Note de bas de page 3 :

 Cf. « Métamorphoses de marques », in M. Colas-Blaise et A. Beyaert-Geslin (éds.), Le Sens de la métamorphose, Limoges, Pulim, 2009, pp. 93-105

La nouvelle typographie corporate du BCG est une création conçue sur la base du Baskerville d’origine, dont elle garde certaines caractéristiques tout en les faisant évoluer dans le sens d’une clarté et d’une concision accrues. Pour souligner sa vocation identitaire, elle a été baptisée Henderson, en hommage au fondateur du BCG. Par rapport au Baskerville, et sans entrer ici dans les détails que j’ai développés ailleurs3, le Henderson se distingue notamment par son gros œil – la hauteur des bas de casse sans les jambages inférieur et supérieur – et le contraste harmonisé de ses pleins et déliés qui lui confèrent sa clarté et son aspect moderne.

Chacune de ces deux typographies affecte, à sa manière, par ses propriétés plastiques particulières, le statut des textes qu’elle compose en leur conférant un sens second, à la fois distinct et indépendant de leur contenu propositionnel. De manière corrélée, chaque typographie fait être un type particulier de lecteur, muni d’une compétence discursive et d’une existence modale spécifiques. Ainsi, la distinction du Baskerville confère au texte le statut d’un objet précieux et transforme le lecteur, pour peu que ce dernier soit sensible à la dimension proprement visuelle de la typographie, en un sujet prédisposé à l’expérience du raffinement.

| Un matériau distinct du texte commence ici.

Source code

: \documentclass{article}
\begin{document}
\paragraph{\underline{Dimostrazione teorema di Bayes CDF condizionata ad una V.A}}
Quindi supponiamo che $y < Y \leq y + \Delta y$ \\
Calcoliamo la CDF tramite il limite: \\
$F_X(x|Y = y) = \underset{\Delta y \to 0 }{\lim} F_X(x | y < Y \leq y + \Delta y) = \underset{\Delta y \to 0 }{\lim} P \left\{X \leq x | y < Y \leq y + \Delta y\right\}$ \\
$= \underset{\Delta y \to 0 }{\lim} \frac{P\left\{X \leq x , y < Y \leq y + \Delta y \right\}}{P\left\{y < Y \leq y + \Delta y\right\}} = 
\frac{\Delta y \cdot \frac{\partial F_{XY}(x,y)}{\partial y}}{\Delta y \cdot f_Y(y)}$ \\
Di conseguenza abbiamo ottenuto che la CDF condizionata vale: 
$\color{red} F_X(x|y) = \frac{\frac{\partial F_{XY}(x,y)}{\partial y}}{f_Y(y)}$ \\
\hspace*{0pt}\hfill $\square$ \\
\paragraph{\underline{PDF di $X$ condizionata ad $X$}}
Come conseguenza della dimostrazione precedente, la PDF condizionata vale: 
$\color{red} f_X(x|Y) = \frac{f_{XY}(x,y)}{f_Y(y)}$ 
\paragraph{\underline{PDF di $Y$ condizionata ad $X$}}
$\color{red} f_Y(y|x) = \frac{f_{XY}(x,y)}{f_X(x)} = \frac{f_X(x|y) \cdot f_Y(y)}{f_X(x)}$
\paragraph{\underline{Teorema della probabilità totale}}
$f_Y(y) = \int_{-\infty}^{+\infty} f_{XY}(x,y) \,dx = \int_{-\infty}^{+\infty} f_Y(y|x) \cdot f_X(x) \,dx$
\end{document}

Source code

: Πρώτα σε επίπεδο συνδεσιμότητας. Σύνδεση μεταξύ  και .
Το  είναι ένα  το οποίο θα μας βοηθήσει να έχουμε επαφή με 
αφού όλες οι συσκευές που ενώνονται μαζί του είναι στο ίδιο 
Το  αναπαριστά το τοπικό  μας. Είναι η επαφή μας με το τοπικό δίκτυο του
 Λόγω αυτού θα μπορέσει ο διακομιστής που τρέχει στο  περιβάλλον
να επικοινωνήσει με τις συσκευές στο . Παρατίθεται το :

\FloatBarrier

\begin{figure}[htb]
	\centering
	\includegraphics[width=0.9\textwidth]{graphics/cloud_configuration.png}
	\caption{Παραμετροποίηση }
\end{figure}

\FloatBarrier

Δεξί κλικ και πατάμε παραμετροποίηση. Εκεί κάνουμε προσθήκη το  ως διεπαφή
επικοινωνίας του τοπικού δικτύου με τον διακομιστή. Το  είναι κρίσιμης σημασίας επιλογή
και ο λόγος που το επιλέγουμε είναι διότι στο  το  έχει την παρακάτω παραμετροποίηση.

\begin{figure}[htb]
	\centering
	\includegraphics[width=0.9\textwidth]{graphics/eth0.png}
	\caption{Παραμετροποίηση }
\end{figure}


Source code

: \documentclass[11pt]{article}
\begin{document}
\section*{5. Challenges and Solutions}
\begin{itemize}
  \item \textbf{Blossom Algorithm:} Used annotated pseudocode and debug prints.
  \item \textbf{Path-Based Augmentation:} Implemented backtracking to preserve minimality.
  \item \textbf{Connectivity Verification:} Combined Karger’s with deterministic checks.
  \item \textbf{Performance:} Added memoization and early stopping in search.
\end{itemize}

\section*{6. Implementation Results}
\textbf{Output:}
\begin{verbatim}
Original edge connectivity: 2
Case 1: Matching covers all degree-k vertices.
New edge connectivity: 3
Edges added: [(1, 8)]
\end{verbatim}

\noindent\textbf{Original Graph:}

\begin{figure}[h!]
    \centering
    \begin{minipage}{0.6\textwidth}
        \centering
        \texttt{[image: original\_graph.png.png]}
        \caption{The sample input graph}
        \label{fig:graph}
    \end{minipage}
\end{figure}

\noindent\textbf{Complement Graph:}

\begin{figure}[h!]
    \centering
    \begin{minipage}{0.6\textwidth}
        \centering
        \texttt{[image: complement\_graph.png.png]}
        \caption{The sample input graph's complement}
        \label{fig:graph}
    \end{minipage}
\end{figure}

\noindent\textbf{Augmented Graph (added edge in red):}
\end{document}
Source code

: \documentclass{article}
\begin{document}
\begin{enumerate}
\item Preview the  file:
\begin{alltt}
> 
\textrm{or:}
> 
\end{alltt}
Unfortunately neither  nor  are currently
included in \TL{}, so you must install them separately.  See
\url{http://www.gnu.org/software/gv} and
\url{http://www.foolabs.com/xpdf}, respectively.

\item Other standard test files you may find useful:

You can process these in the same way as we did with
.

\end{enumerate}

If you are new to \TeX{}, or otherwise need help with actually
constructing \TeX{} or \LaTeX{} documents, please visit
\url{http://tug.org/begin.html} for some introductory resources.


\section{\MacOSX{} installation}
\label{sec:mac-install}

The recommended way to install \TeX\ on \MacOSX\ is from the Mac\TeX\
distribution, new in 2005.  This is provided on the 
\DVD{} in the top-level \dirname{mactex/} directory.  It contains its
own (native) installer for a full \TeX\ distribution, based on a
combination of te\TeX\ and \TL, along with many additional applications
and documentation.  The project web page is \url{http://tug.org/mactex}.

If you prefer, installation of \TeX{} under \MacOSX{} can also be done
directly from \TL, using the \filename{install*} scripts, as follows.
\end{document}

Il en va autrement du Henderson dont la clarté et la concision font du texte un objet intelligible et du lecteur un sujet en quête de sens. Si le Baskerville magnifie le texte et conditionne un lecteur esthète, le Henderson crédibilise le contenu propositionnel du texte et prépare le lecteur à la compréhension et à la connaissance.

Dans la mesure où le destinataire des recommandations stratégiques du BCG est non seulement un lecteur mais encore, et surtout, un client, le choix typographique nous renseigne tout à la fois sur sa compétence discursive et sur le rôle qu’il est censé occuper dans la relation client. Une recommandation composée en Baskerville prédispose le client à l’appréciation admirative de la démarche du consultant, dont les résultats sont placés, grâce au choix typographique, sous le signe de l’exclusivité. La même recommandation composée en Henderson qualifie le client pour la compréhension de la démarche du consultant, que le choix typographique présente comme claire et transparente. On voit comment, d’un choix typographique à l’autre, la nature de la relation client change. Dans un cas, elle se présente comme une relation transitive qui assure la transmission, par le conseil au conseillé, d’un objet de savoir constitué, dans l’autre, elle apparaît comme une relation réciproque qui favorise la co-construction d’une solution modulable. Le choix du Henderson permet ainsi de révéler, de mettre en valeur et surtout de communiquer un aspect de l’identité du BCG jusque-là insuffisamment exprimé si bien qu’il n’était connu que par les clients déjà acquis, à savoir la capacité du BCG à s’engager aux côtés de ses clients dans un processus de travail collaboratif et participatif. En faisant ainsi émerger la différence du BCG, la nouvelle typographie contribue, en dernière analyse, à faciliter l’acquisition de nouveaux clients et, partant, à soutenir la stratégie de croissance visée par le consultant en organisation bostonien.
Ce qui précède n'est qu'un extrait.